Sometimes the dropouts are undergrads, taking off a year or two -- or three -- before they graduate. Sometimes they are the fast-track graduates of last year, or the year before. But for reasons that are mysterious -- like almost everything about dropping out -- June is a favorite month to head for the slow track. Perhaps it's the rhythm of 17 years of summer vacation, carrying over. Perhaps it's a reaction against the inspirational rhetoric of those commencement speeches, inviting them to ``go for it.'' Maybe it's just the weather.

If it is impossible to explain dropping out, it's hard even to define. Sometimes a dropout drops out of activity altogether -- studying, working, everything. Sometimes a dropout just drops out of the activity for which he or she was presumably destined -- like a college graduate taking a blue-collar job.

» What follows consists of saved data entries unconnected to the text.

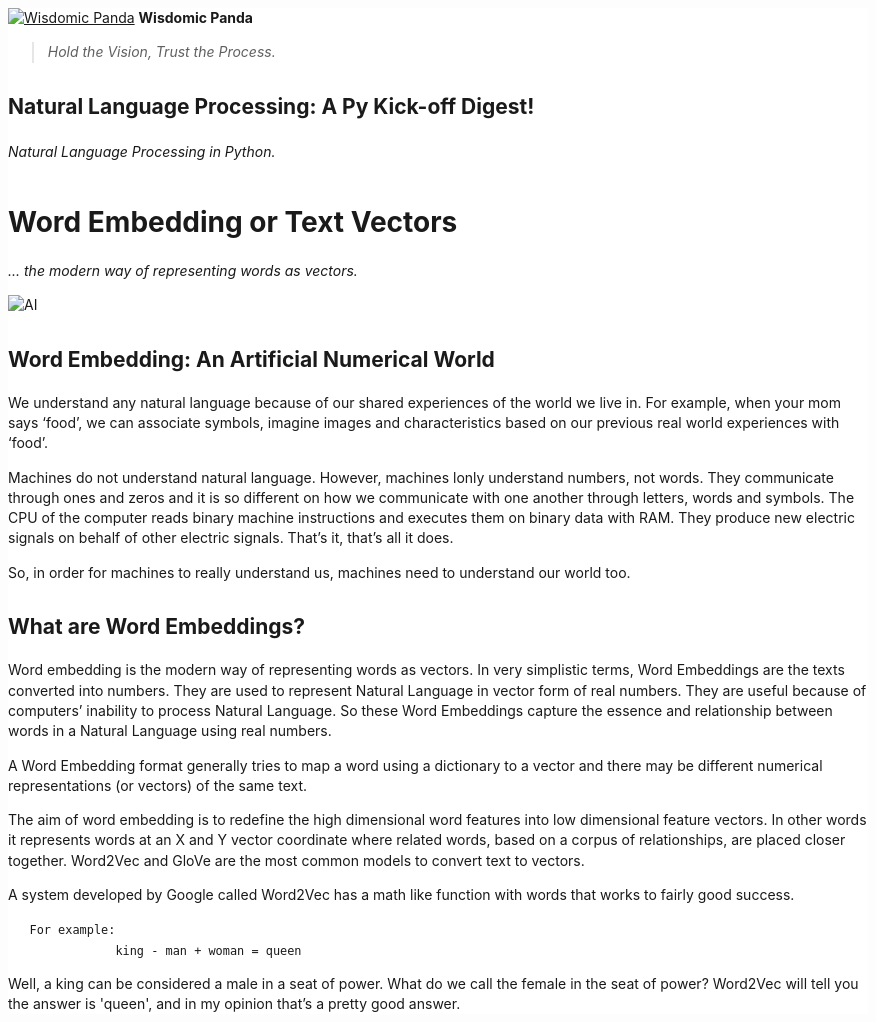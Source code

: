 [![Wisdomic Panda](https://github.com/robagwe/wisdomic-panda/blob/master/imgs/panda.png)](http://www.rohanbagwe.com/)  **Wisdomic Panda**
> *Hold the Vision, Trust the Process.*


## Natural Language Processing: A Py Kick-off Digest!
###### Natural Language Processing in Python.

# Word Embedding or Text Vectors
*... the modern way of representing words as vectors.*

![AI](https://github.com/robagwe/wisdomic-panda/blob/master/imgs/embed.gif)

## Word Embedding: An Artificial Numerical World

We understand any natural language because of our shared experiences of the world we live in. For example, when your mom says ‘food’, we can associate symbols, imagine images and characteristics based on our previous real world experiences with ‘food’. 

Machines do not understand natural language. However, machines lonly understand numbers, not words. They communicate through ones and zeros and it is so different on how we communicate with one another through letters, words and symbols. The CPU of the computer reads binary machine instructions and executes them on binary data with RAM. They produce new electric signals on behalf of other electric signals. That’s it, that’s all it does.

So, in order for machines to really understand us, machines need to understand our world too. 


## What are Word Embeddings?

Word embedding is the modern way of representing words as vectors.
In very simplistic terms, Word Embeddings are the texts converted into numbers.
They are used to represent Natural Language in vector form of real numbers. They are useful because of computers’ inability to process Natural Language. So these Word Embeddings capture the essence and relationship between words in a Natural Language using real numbers.

A Word Embedding format generally tries to map a word using a dictionary to a vector and there may be different numerical representations (or vectors) of the same text.

The aim of word embedding is to redefine the high dimensional word features into low dimensional feature vectors. In other words it represents words at an X and Y vector coordinate where related words, based on a corpus of relationships, are placed closer together. Word2Vec and GloVe are the most common models to convert text to vectors.

A system developed by Google called Word2Vec has a math like function with words that works to fairly good success. 
                
       For example:
                   king - man + woman = queen

Well, a king can be considered a male in a seat of power. What do we call the female in the seat of power? Word2Vec will tell you the answer is 'queen', and in my opinion that’s a pretty good answer.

Most dropouts want more peace in their lives -- less noise, less hustle, fewer people. But requirements vary. Some dropouts want to Get Back to Nature -- but in the company of other dropouts. Some dropouts want no company but a diary -- and a room in the city will do. Dropouts are people with tiny time-bombs inside them. They reach a certain age, or a certain point in experience -- who knows when or where? -- and the bomb goes off. The dropout is as surprised as everybody else.

Dropping-out is so mysterious a process that friends of dropouts may be misled about what's happening -- and so may dropouts. The most common misapprehension is that the dropout is taking an ego-trip, obsessed by the question, ``Who am I?'' More often the question is: ``Why am I doing what I'm doing? Why is the whole world doing what it's doing?''

Something here doesn't make sense, and if something doesn't make sense, you should stop and take your bearings -- this, roughly, is the manifesto behind dropping out.

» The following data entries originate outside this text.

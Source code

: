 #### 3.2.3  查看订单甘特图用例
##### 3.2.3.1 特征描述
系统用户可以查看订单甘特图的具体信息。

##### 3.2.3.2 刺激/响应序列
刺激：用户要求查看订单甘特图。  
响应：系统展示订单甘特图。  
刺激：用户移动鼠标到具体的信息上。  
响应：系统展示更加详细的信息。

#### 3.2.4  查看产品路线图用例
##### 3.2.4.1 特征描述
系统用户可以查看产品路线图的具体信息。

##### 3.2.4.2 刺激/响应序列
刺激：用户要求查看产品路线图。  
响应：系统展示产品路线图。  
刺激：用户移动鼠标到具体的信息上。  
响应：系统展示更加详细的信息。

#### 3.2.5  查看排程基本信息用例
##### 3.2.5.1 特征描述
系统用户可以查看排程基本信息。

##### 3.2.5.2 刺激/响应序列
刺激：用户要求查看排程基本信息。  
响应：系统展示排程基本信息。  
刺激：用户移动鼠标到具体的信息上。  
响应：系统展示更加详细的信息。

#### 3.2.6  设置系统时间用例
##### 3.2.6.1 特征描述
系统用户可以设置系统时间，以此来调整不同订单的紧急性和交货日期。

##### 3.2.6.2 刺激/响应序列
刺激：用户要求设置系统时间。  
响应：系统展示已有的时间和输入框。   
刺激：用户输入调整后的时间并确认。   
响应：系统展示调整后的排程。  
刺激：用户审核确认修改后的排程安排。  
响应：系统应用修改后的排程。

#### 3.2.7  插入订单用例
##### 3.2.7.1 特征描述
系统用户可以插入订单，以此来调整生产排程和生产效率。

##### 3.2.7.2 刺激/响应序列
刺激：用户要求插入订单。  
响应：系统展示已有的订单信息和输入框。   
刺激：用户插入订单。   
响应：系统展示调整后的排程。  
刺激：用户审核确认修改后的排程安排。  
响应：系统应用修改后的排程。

Nothing is further from the facts than the assumption that dropping out is a signal of defeat -- that the dropout is a quitter. In more cases than not, dropping out is a sign of ambition. The dropout wants more, not less from life. You're strategically interrupting a course that is not bringing out the best in you. Dropouts often work harder at dropping out than they did at working. There's so much to think about when none of the choices are made for you by daily routine.

The illusion of the working person is that he will be able to do his thinking -- like his eating -- on the run.

The illusion of the dropout is that, by setting aside space to do nothing but think, he will come up with The Answer.

Dropping out can be an act of romantic folly as well as an act of courage -- and it's hard to stop. But if there were no dropping out, there would be no great religions, no important philosophy, and many fewer works of art.

Every dropout takes on a bit of Charlie Chaplin. They seem odd ducks to us. We seem pretty funny to them. They know that what we regard as the norm is not as normal as we think. Even when they return, dropouts retain something of this skewed view on ``regular'' living.

After a war there are dropouts, not by choice -- people who simply can't pick up the thread again. After one war, before the cautious, almost-neutral word ``dropout'' had been invented, a couple of young men found themselves -- well, dropping out. To avoid disgrace in a period when the only word for dropout was ``bum,'' they worked on a euphemism to describe their state to inquiring relatives, friends, and strangers. They certainly had the time. The core of the experiment was to discover an answer to the question, ``What are you doing now?''

For a while the two responded, ``I'm not doing, I'm being.'' But this sounded pretentious even to them -- besides being ineffective. Why offend people as well as perplex them? And so the two dropouts stumbled upon a happy phrase, full of hope yet with a quiet undertone of meditation: ``I'm between things.'' And aren't we all?